▶ What to do: Copy out each line of the entries where the word "width" is present.
START Provided records
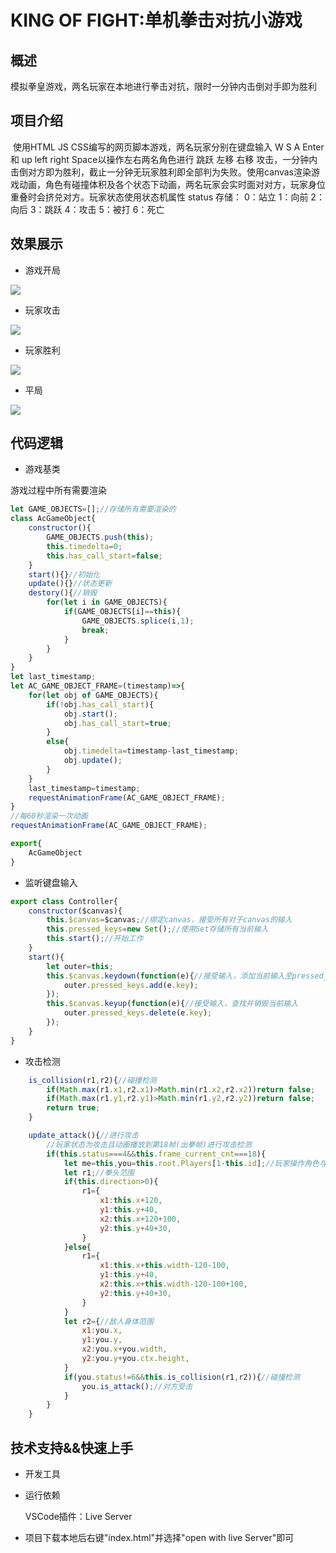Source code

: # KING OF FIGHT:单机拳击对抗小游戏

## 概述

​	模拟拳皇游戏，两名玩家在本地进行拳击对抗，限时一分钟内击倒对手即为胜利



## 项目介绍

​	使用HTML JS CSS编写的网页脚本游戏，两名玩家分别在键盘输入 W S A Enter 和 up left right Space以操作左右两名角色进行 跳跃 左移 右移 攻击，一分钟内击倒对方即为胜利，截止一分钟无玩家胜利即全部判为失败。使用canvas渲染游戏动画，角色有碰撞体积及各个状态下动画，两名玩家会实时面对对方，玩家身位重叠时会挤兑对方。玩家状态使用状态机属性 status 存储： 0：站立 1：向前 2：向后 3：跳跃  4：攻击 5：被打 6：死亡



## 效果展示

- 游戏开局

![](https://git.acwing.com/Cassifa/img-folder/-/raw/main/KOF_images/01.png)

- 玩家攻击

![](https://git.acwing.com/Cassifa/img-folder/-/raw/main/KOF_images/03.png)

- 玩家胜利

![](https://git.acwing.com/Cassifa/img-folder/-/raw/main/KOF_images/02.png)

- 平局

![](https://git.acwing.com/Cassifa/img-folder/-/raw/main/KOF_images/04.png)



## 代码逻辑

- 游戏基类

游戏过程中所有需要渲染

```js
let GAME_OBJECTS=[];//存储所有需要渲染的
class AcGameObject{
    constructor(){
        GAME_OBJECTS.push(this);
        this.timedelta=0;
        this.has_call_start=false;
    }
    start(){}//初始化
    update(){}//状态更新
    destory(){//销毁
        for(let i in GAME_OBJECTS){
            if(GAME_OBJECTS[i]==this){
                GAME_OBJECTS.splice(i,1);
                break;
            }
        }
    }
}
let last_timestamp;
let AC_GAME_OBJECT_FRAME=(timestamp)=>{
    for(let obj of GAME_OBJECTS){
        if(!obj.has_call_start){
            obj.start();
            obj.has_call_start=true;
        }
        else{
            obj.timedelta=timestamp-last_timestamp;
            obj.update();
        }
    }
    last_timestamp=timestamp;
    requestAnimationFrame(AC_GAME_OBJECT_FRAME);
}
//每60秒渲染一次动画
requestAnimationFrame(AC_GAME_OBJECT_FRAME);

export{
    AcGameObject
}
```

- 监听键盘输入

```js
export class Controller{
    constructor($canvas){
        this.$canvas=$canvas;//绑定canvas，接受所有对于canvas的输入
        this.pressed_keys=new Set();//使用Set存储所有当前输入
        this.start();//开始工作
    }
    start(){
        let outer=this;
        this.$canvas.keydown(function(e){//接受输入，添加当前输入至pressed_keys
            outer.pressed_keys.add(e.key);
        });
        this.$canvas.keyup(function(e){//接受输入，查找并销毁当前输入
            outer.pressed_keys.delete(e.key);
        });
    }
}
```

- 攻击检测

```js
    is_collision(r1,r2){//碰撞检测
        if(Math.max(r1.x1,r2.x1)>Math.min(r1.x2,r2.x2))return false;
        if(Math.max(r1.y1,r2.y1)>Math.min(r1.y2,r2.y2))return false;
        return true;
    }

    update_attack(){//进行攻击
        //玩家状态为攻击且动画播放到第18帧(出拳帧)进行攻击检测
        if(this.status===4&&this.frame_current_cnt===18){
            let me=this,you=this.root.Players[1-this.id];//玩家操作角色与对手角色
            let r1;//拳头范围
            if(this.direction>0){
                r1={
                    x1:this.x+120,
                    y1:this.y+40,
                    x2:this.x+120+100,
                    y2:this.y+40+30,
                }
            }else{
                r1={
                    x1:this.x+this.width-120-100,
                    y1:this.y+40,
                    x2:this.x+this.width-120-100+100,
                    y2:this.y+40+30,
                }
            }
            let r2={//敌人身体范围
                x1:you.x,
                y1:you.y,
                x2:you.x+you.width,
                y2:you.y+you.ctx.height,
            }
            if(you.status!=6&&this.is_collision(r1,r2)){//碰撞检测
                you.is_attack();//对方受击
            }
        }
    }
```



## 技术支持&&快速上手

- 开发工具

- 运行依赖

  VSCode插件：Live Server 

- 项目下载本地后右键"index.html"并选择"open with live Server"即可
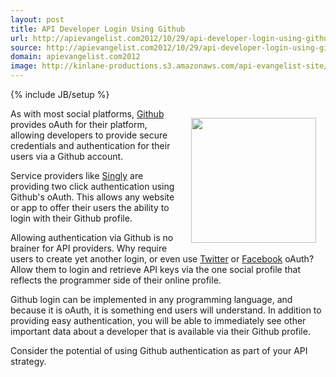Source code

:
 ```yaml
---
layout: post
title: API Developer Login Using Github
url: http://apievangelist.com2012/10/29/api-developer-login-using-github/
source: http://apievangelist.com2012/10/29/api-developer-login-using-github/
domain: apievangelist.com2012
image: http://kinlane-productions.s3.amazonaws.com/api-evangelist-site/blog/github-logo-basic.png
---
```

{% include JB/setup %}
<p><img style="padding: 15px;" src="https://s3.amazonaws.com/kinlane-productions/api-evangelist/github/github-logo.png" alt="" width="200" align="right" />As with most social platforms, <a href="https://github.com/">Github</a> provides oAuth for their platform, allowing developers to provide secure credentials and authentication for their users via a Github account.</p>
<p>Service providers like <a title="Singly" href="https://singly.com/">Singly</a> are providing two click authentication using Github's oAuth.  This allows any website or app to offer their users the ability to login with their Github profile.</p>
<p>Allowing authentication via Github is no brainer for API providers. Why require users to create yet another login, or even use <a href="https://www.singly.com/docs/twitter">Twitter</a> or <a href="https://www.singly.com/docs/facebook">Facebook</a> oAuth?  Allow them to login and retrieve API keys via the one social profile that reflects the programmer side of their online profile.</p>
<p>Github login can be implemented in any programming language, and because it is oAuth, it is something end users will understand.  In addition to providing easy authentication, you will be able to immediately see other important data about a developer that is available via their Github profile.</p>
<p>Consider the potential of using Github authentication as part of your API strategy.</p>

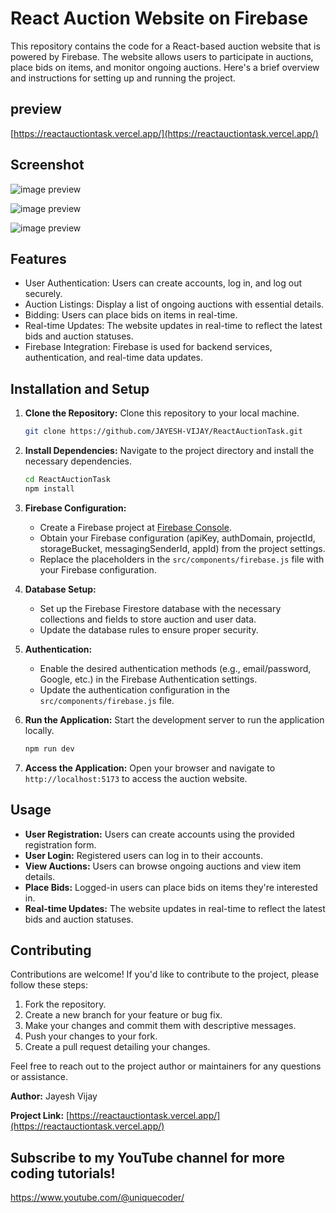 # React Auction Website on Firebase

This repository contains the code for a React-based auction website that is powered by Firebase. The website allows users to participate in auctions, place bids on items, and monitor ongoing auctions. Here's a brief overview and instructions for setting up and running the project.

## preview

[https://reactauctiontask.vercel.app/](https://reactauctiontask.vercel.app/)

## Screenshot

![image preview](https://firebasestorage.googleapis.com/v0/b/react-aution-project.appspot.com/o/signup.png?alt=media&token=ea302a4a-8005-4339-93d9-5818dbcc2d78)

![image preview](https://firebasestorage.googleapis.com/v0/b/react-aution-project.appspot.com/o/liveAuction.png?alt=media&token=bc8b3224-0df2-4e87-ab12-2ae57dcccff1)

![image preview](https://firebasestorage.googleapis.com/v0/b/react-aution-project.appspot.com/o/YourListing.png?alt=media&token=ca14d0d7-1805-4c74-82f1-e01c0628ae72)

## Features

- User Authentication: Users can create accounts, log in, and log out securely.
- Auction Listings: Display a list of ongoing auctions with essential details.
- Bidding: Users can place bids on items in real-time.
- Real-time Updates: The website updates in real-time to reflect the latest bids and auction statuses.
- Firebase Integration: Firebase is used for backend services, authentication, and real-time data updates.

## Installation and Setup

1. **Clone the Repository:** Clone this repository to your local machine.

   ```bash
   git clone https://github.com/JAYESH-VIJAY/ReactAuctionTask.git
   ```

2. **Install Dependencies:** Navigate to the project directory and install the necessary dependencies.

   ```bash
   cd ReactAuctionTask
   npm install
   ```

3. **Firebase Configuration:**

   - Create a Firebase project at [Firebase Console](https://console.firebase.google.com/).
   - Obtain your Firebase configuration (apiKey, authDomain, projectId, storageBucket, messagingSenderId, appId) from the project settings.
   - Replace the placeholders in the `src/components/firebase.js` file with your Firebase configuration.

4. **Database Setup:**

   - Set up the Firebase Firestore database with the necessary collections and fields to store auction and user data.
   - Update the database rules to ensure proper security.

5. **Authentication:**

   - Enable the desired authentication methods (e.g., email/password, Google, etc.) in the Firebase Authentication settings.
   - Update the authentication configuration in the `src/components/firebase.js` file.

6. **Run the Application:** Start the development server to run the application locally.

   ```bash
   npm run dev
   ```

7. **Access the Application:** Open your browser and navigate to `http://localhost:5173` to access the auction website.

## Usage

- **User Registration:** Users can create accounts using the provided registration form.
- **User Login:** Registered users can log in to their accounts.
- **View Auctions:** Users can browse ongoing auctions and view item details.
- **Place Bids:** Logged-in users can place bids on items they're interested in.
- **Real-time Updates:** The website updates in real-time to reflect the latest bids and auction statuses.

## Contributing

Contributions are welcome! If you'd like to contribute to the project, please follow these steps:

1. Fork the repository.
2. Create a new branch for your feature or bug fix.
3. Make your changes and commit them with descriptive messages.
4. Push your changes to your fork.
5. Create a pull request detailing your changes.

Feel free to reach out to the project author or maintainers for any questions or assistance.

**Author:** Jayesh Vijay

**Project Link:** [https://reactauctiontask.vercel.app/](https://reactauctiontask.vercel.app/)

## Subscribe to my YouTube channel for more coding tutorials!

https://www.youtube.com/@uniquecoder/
END Provided records
▶ Task answer:
                    x1:this.x+this.width-120-100,
                    x2:this.x+this.width-120-100+100,
                x2:you.x+you.width,
<p><img style="padding: 15px;" src="https://s3.amazonaws.com/kinlane-productions/api-evangelist/github/github-logo.png" alt="" width="200" align="right" />As with most social platforms, <a href="https://github.com/">Github</a> provides oAuth for their platform, allowing developers to provide secure credentials and authentication for their users via a Github account.</p>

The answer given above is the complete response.